A tal fine, iOS 17 sarà caratterizzato da una nuova app dedicata alle cuffie. Si tratterà di un concetto simile a quello dell’app Watch, ma con “molte più funzioni”. L’app Casa sembra essere in procinto di essere rinnovata, con “cambiamenti importanti” in arrivo, insieme a “modifiche” più lievi a Trova il mio. Inoltre, secondo quanto riferito, l’app Musica subirà alcune modifiche relative alla navigazione al suo interno. L’app Mail sarà semplificata “un po’” e Promemoria e File saranno migliorate, anche se non ci è dato sapere come. A quanto pare, ci si devono aspettare anche piccole modifiche alle app Fitness e Wallet, quest’ultima potrebbe essere collegata ad Apple Pay Later.

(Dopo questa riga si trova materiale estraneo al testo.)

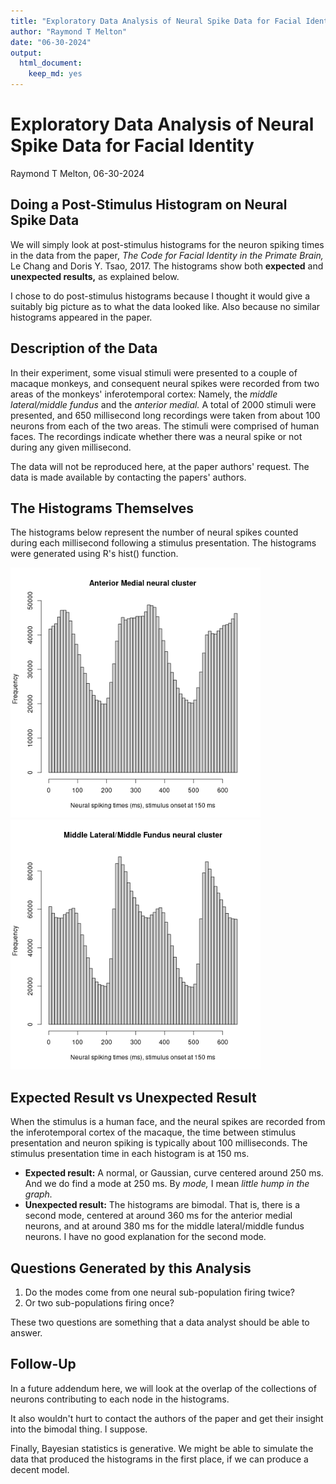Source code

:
 ```yaml
---
title: "Exploratory Data Analysis of Neural Spike Data for Facial Identity"
author: "Raymond T Melton"
date: "06-30-2024"
output:
  html_document:
    keep_md: yes
---
```


#  Exploratory Data Analysis of Neural Spike Data for Facial Identity

Raymond T Melton, 06-30-2024

## Doing a Post-Stimulus Histogram on Neural Spike Data

We will simply look at  post-stimulus histograms for the neuron spiking times in the data from the paper,
*The Code for Facial Identity in the Primate Brain,* 
Le Chang and Doris Y. Tsao, 2017.
The histograms show both **expected** and **unexpected results,** as explained below.  

I chose to do post-stimulus histograms because I thought it would give a suitably big picture as to what the data looked like.  Also because no similar histograms appeared in the paper.



## Description of the Data

In their experiment, some visual stimuli were presented to a couple of macaque monkeys, and consequent neural spikes were recorded from two areas of the monkeys' inferotemporal cortex:
Namely, the 
*middle lateral/middle fundus*
and the 
*anterior medial.*
A total of 2000 stimuli were presented, and 650 millisecond long recordings were taken from about 100 neurons from each of the two areas. The stimuli were comprised of human faces.
The recordings indicate whether there was a neural spike or not during any given millisecond.

The data will not be reproduced here, at the paper authors' request. The data is made available by contacting the papers' authors.

## The Histograms Themselves  

The histograms below represent the number of neural spikes counted during each millisecond following a stimulus presentation. The histograms were generated using R's hist() function.

<img src="./images/amhist.png" width="400"/>
<img src="./images/mlhist.png" width="400"/>

## Expected Result vs Unexpected Result  

When the stimulus is a human face, and the neural spikes are recorded from the inferotemporal cortex of the macaque, the time between stimulus presentation and neuron spiking is typically about 100 milliseconds. The stimulus presentation time in each histogram is at 150 ms.

* **Expected result:** A normal, or Gaussian, curve centered around 250 ms. And we do find a mode at 250 ms.
By *mode,* I mean *little hump in the graph.*
* **Unexpected result:** The histograms are bimodal.  That is, there is a second mode, centered at around 360 ms for the anterior medial neurons, and at around 380 ms for the middle lateral/middle fundus neurons.
I have no good explanation for the second mode.

## Questions Generated by this Analysis

1. Do the modes come from one neural sub-population firing twice?
2. Or two sub-populations firing once?

These two questions are something that a data analyst should be able to answer.

## Follow-Up

In a future addendum here, we will look at the overlap of the collections of neurons contributing to each node in the histograms.

It also wouldn't hurt to contact the authors of the paper and get their insight into the bimodal thing. I suppose.

Finally, Bayesian statistics is generative. We might be able to simulate the data that produced the histograms in the first place, if we can produce a decent model.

Sembra che iOS 17 sia costruito per funzionare su sei dispositivi con Dynamic Island, di cui due sono i già disponibili iPhone 14 Pro e iPhone 14 Pro Max. Sembra quindi che tutti e quattro i prossimi modelli di iPhone 15 saranno dotati di Dynamic Island, abbandonando finalmente la tacca. Secondo altre parti del codice di iOS 17, tutti e quattro i prossimi iPhone avranno una porta USB-C, ma solo due supporteranno la velocità USB 3.2, presumibilmente il Pro e il Pro Max. I telefoni non Pro avranno una velocità simile a quella che attualmente raggiungono tramite Lightning.

Infine, si dice che l’iPhone 15 Pro Max sarà dotato di un software di elaborazione delle immagini “più avanzato” rispetto all’iPhone 15 Pro e di un sistema di raffreddamento migliore (probabilmente reso possibile, almeno in parte, dalle dimensioni fisiche del telefono).